▶ **THE PROBLEM**
Using the records provided below, locate and copy each line that contains the word "embassy".

==========

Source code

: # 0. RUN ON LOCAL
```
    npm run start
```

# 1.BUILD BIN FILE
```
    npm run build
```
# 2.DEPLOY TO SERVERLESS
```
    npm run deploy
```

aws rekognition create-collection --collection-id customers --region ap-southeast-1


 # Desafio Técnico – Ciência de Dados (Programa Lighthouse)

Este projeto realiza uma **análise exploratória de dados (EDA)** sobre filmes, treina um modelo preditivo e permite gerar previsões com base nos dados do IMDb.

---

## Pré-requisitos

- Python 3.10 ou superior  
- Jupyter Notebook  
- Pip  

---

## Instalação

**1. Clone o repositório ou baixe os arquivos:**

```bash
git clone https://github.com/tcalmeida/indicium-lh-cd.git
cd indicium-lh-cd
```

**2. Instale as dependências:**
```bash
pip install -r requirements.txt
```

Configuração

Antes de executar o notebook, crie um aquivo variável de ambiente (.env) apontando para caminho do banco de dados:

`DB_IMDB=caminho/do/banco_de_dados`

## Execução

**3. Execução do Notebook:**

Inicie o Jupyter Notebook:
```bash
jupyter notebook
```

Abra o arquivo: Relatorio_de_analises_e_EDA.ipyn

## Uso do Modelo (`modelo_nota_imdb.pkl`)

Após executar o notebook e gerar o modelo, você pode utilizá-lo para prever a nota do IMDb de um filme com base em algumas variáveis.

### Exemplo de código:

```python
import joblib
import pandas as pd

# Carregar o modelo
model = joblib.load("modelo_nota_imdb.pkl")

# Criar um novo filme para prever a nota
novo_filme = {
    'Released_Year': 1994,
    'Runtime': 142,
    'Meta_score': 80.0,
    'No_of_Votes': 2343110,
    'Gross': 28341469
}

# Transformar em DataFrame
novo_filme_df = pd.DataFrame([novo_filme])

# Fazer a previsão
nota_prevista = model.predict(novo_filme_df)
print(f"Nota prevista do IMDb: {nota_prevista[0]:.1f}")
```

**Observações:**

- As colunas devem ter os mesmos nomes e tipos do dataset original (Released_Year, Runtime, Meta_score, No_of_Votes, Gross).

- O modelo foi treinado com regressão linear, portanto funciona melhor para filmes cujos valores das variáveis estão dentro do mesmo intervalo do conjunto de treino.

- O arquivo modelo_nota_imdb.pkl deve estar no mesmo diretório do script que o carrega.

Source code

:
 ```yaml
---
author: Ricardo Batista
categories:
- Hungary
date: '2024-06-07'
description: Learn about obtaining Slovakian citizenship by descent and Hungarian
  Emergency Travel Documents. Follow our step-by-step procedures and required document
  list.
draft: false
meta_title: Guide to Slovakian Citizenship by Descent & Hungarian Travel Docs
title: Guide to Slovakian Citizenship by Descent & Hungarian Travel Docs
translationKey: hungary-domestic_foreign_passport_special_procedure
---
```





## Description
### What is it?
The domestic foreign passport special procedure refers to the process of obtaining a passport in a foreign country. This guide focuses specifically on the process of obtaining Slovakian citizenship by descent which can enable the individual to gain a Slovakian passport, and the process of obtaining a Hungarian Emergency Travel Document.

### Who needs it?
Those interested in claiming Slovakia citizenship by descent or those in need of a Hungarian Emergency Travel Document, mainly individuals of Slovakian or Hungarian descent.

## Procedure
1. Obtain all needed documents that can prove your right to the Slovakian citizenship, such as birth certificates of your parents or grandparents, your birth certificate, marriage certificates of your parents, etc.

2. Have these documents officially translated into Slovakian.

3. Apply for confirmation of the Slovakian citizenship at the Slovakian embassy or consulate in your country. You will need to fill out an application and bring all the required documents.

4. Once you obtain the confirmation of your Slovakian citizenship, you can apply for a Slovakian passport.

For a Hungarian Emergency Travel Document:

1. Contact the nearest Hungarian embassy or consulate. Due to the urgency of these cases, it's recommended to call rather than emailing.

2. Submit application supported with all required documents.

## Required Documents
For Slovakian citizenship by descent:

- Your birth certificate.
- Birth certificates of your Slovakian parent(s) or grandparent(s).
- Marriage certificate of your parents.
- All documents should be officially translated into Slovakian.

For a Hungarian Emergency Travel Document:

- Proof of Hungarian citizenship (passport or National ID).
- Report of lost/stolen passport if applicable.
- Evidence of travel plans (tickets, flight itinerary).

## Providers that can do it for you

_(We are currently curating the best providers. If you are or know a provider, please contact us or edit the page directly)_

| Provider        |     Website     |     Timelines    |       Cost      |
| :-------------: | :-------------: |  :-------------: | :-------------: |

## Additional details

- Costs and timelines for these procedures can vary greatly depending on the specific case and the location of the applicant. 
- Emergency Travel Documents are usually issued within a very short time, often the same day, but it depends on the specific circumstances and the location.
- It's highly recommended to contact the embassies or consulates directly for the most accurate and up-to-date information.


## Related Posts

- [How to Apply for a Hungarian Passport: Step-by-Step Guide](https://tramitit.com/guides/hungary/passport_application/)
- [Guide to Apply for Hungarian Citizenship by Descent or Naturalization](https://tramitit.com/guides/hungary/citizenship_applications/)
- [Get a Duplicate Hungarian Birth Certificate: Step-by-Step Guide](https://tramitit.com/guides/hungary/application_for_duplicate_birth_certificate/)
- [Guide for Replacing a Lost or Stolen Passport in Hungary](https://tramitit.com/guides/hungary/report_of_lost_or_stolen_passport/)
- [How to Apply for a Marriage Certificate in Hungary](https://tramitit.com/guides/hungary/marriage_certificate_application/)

==========

▶ **EXERCISE SOLUTION**
3. Apply for confirmation of the Slovakian citizenship at the Slovakian embassy or consulate in your country. You will need to fill out an application and bring all the required documents.
1. Contact the nearest Hungarian embassy or consulate. Due to the urgency of these cases, it's recommended to call rather than emailing.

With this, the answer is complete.